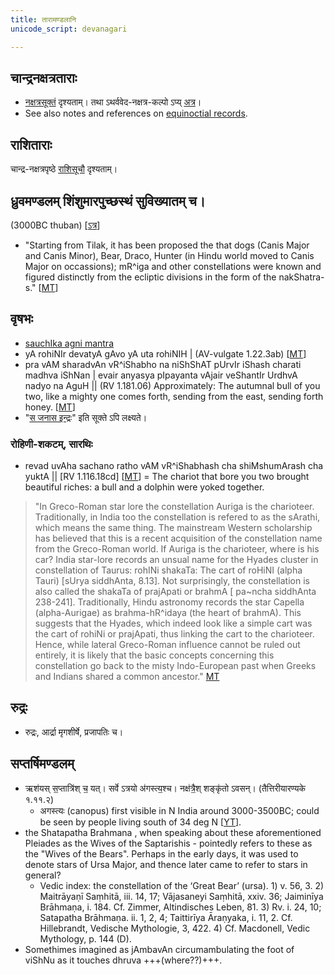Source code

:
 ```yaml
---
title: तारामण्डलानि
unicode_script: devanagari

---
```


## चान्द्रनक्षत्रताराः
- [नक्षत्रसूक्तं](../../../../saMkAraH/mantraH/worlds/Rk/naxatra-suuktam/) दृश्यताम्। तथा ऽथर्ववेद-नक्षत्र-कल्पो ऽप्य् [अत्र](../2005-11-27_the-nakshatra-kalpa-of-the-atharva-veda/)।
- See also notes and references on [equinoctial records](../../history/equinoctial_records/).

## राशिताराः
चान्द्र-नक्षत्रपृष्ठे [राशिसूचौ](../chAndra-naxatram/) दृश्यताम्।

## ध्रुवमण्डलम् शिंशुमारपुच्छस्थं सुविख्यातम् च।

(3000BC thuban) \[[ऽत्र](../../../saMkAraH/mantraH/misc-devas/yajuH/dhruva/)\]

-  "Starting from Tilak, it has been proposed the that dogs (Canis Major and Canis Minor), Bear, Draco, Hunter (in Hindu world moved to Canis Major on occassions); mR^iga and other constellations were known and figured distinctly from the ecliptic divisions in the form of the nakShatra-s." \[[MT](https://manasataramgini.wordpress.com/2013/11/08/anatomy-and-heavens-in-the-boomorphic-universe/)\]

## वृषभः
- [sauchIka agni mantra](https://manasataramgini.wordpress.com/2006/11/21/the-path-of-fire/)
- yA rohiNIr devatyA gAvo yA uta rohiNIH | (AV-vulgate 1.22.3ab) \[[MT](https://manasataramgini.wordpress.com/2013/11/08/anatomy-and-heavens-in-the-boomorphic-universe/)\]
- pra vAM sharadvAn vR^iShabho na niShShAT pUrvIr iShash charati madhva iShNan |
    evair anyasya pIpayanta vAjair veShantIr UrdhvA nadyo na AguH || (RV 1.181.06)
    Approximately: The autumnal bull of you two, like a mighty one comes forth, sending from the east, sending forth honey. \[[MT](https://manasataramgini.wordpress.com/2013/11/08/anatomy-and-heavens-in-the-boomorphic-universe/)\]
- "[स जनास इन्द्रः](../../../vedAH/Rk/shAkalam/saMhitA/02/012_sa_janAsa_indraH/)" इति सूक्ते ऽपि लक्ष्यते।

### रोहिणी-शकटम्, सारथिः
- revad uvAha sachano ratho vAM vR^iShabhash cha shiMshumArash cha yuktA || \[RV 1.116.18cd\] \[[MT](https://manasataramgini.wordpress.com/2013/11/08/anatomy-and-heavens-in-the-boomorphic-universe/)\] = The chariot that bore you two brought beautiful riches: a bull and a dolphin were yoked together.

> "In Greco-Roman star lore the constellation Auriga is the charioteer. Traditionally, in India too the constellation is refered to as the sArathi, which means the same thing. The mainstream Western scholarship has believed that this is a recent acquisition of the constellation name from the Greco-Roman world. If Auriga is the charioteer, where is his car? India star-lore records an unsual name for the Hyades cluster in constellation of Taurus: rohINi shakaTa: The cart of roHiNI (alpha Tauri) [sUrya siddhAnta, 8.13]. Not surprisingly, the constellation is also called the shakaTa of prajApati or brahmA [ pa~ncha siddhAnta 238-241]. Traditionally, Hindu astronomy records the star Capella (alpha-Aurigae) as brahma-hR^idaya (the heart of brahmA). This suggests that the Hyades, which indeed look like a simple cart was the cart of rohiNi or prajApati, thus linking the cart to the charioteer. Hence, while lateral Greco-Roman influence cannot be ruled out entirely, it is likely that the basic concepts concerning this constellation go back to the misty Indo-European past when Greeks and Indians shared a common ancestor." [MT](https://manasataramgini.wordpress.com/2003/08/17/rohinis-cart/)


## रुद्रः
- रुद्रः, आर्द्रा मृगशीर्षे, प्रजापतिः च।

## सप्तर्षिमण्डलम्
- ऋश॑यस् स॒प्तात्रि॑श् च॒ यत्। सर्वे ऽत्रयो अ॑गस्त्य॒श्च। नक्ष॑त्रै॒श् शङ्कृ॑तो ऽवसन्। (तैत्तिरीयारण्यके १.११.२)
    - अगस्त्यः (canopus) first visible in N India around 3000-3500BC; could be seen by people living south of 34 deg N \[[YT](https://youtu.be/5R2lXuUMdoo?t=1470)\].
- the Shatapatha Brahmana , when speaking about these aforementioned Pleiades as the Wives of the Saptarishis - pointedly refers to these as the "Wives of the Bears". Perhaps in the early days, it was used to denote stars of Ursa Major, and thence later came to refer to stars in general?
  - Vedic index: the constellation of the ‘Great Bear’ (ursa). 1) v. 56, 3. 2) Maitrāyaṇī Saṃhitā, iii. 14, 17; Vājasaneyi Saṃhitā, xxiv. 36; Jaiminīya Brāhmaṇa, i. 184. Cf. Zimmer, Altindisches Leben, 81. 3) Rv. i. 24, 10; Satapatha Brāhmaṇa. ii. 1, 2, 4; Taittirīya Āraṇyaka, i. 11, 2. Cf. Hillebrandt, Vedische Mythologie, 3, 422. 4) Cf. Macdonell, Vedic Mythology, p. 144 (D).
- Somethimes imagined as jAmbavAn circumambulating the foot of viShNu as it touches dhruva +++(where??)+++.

# # # # # # #

An exact copy of the records above is wanted, with the pictures omitted.

#### Exercise result
Source code

:
 ```yaml
---
title: तारामण्डलानि
unicode_script: devanagari

---
```


## चान्द्रनक्षत्रताराः
- [नक्षत्रसूक्तं](../../../../saMkAraH/mantraH/worlds/Rk/naxatra-suuktam/) दृश्यताम्। तथा ऽथर्ववेद-नक्षत्र-कल्पो ऽप्य् [अत्र](../2005-11-27_the-nakshatra-kalpa-of-the-atharva-veda/)।
- See also notes and references on [equinoctial records](../../history/equinoctial_records/).

## राशिताराः
चान्द्र-नक्षत्रपृष्ठे [राशिसूचौ](../chAndra-naxatram/) दृश्यताम्।

## ध्रुवमण्डलम् शिंशुमारपुच्छस्थं सुविख्यातम् च।

(3000BC thuban) \[[ऽत्र](../../../saMkAraH/mantraH/misc-devas/yajuH/dhruva/)\]

-  "Starting from Tilak, it has been proposed the that dogs (Canis Major and Canis Minor), Bear, Draco, Hunter (in Hindu world moved to Canis Major on occassions); mR^iga and other constellations were known and figured distinctly from the ecliptic divisions in the form of the nakShatra-s." \[[MT](https://manasataramgini.wordpress.com/2013/11/08/anatomy-and-heavens-in-the-boomorphic-universe/)\]

## वृषभः
- [sauchIka agni mantra](https://manasataramgini.wordpress.com/2006/11/21/the-path-of-fire/)
- yA rohiNIr devatyA gAvo yA uta rohiNIH | (AV-vulgate 1.22.3ab) \[[MT](https://manasataramgini.wordpress.com/2013/11/08/anatomy-and-heavens-in-the-boomorphic-universe/)\]
- pra vAM sharadvAn vR^iShabho na niShShAT pUrvIr iShash charati madhva iShNan |
    evair anyasya pIpayanta vAjair veShantIr UrdhvA nadyo na AguH || (RV 1.181.06)
    Approximately: The autumnal bull of you two, like a mighty one comes forth, sending from the east, sending forth honey. \[[MT](https://manasataramgini.wordpress.com/2013/11/08/anatomy-and-heavens-in-the-boomorphic-universe/)\]
- "[स जनास इन्द्रः](../../../vedAH/Rk/shAkalam/saMhitA/02/012_sa_janAsa_indraH/)" इति सूक्ते ऽपि लक्ष्यते।

### रोहिणी-शकटम्, सारथिः
- revad uvAha sachano ratho vAM vR^iShabhash cha shiMshumArash cha yuktA || \[RV 1.116.18cd\] \[[MT](https://manasataramgini.wordpress.com/2013/11/08/anatomy-and-heavens-in-the-boomorphic-universe/)\] = The chariot that bore you two brought beautiful riches: a bull and a dolphin were yoked together.

> "In Greco-Roman star lore the constellation Auriga is the charioteer. Traditionally, in India too the constellation is refered to as the sArathi, which means the same thing. The mainstream Western scholarship has believed that this is a recent acquisition of the constellation name from the Greco-Roman world. If Auriga is the charioteer, where is his car? India star-lore records an unsual name for the Hyades cluster in constellation of Taurus: rohINi shakaTa: The cart of roHiNI (alpha Tauri) [sUrya siddhAnta, 8.13]. Not surprisingly, the constellation is also called the shakaTa of prajApati or brahmA [ pa~ncha siddhAnta 238-241]. Traditionally, Hindu astronomy records the star Capella (alpha-Aurigae) as brahma-hR^idaya (the heart of brahmA). This suggests that the Hyades, which indeed look like a simple cart was the cart of rohiNi or prajApati, thus linking the cart to the charioteer. Hence, while lateral Greco-Roman influence cannot be ruled out entirely, it is likely that the basic concepts concerning this constellation go back to the misty Indo-European past when Greeks and Indians shared a common ancestor." [MT](https://manasataramgini.wordpress.com/2003/08/17/rohinis-cart/)


## रुद्रः
- रुद्रः, आर्द्रा मृगशीर्षे, प्रजापतिः च।

## सप्तर्षिमण्डलम्
- ऋश॑यस् स॒प्तात्रि॑श् च॒ यत्। सर्वे ऽत्रयो अ॑गस्त्य॒श्च। नक्ष॑त्रै॒श् शङ्कृ॑तो ऽवसन्। (तैत्तिरीयारण्यके १.११.२)
    - अगस्त्यः (canopus) first visible in N India around 3000-3500BC; could be seen by people living south of 34 deg N \[[YT](https://youtu.be/5R2lXuUMdoo?t=1470)\].
- the Shatapatha Brahmana , when speaking about these aforementioned Pleiades as the Wives of the Saptarishis - pointedly refers to these as the "Wives of the Bears". Perhaps in the early days, it was used to denote stars of Ursa Major, and thence later came to refer to stars in general?
  - Vedic index: the constellation of the ‘Great Bear’ (ursa). 1) v. 56, 3. 2) Maitrāyaṇī Saṃhitā, iii. 14, 17; Vājasaneyi Saṃhitā, xxiv. 36; Jaiminīya Brāhmaṇa, i. 184. Cf. Zimmer, Altindisches Leben, 81. 3) Rv. i. 24, 10; Satapatha Brāhmaṇa. ii. 1, 2, 4; Taittirīya Āraṇyaka, i. 11, 2. Cf. Hillebrandt, Vedische Mythologie, 3, 422. 4) Cf. Macdonell, Vedic Mythology, p. 144 (D).
- Somethimes imagined as jAmbavAn circumambulating the foot of viShNu as it touches dhruva +++(where??)+++.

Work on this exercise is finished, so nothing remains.